The North Atlantic Briefing
Leadership

Who the Hell Gave America Independence?

On a July 4th flight from London Heathrow to Washington Dulles, an India-born executive wonders how the country that now shapes the world once needed independence from Britain - and what America must remember at 250.

Krishna Vardhan Reddy
· · 16 min read
Who the Hell Gave America Independence?

Arjun Mehta was somewhere above the Atlantic when the question first arrived.

Not as a patriotic question.

Not as a historical question.

As a ridiculous one.

The kind of question that sneaks into the mind when the cabin is dark, the dinner tray has been cleared, the seat is flat, the world outside the window is black, and sleep has decided to sit in some other passenger’s row.

Who the hell gave America independence?

He almost laughed.

Then he did laugh, quietly enough not to disturb the woman sleeping across the aisle.

British Airways Flight BA293 had left London Heathrow a little after 5 p.m. and was now heading west toward Washington Dulles. The flight map showed the aircraft crossing the North Atlantic. The screen said there were still several hours to landing.

It was July 4, 2026.

America’s 250th birthday.

Or, more precisely, the 250th anniversary of the day a group of men in Philadelphia declared that thirteen colonies were no longer British colonies.

Arjun looked at that sentence in his own mind and found it almost impossible to process.

America?

British colony?

America needed independence?

From Britain?

The same Britain whose economy now looked modest beside America’s? The same Britain that now watched American companies dominate software, finance, media, defense, cloud computing, AI, entertainment, and half the imagination of the modern world? The same Britain whose brightest graduates often dreamed of crossing the Atlantic the way ambitious people once crossed oceans toward empire?

America got independence from Britain?

It felt backwards.

Like being told that the ocean had once asked permission from a pond.

Arjun had been born in Hyderabad, studied in Manchester, built his career in London, and now lived outside Washington, D.C. He had spent his adult life moving between countries that carried empire differently.

India remembered British rule like a wound.

Britain remembered empire like a museum label.

America remembered independence like fireworks.

That difference had always fascinated him.

In India, independence was easy to understand. The British came, ruled, extracted, divided, legislated, taxed, governed, jailed, negotiated, and left behind borders that still bled. India had Gandhi, Nehru, Patel, Bose, Bhagat Singh, Ambedkar, and millions of ordinary people who carried the cost of freedom in salt marches, prisons, protests, hunger, violence, partition, grief, and hope.

You could explain Indian independence to a child.

A foreign power ruled us. We fought.
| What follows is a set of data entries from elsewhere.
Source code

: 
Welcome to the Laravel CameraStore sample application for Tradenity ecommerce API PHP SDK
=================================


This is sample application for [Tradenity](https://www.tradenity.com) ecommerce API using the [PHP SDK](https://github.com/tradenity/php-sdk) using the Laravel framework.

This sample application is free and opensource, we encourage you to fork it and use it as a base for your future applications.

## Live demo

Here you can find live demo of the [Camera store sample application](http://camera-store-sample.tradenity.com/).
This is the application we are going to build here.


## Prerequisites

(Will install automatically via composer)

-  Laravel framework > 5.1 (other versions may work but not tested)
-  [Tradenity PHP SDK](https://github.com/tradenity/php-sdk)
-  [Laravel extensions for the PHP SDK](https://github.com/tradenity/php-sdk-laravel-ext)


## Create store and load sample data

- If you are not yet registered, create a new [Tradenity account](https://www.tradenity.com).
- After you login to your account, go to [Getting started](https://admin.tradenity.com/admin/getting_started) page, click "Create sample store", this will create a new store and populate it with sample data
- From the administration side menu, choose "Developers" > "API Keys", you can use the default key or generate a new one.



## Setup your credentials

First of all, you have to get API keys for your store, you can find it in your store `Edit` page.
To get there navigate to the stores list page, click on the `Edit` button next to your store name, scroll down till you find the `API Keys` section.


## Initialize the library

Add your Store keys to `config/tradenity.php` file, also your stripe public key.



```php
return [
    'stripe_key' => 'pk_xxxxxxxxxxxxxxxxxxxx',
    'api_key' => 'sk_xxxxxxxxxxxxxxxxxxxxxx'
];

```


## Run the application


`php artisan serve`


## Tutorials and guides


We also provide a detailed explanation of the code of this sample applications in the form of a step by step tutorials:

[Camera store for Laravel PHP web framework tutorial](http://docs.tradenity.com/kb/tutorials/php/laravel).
We became free.

But America?

America was the country that produced Google, Microsoft, Apple, Amazon, Tesla, Nvidia, OpenAI, Hollywood, Wall Street, the Pentagon, Harvard, the dollar, the internet, the startup dream, the venture capital machine, the immigrant CEO, the dorm-room founder, the garage mythology, the moon landing, the aircraft carrier, the Marvel universe, and the phrase “land of opportunity” with such force that even its critics often wanted a visa.

America was not merely powerful.

It had become the operating system of modern ambition.

A boy from India could arrive with no family name, no inherited power, no old-money network, and still, in one lifetime, run a trillion-dollar company.

A young immigrant could land with an accent and a suitcase and build a company that changed the world.

A founder from nowhere could become the richest person on earth.

This was not normal.

It was not possible in most countries.

In many places, background remains destiny. Family name becomes passport. Caste, class, accent, school, surname, region, race, and inherited networks quietly decide how far ambition is allowed to travel.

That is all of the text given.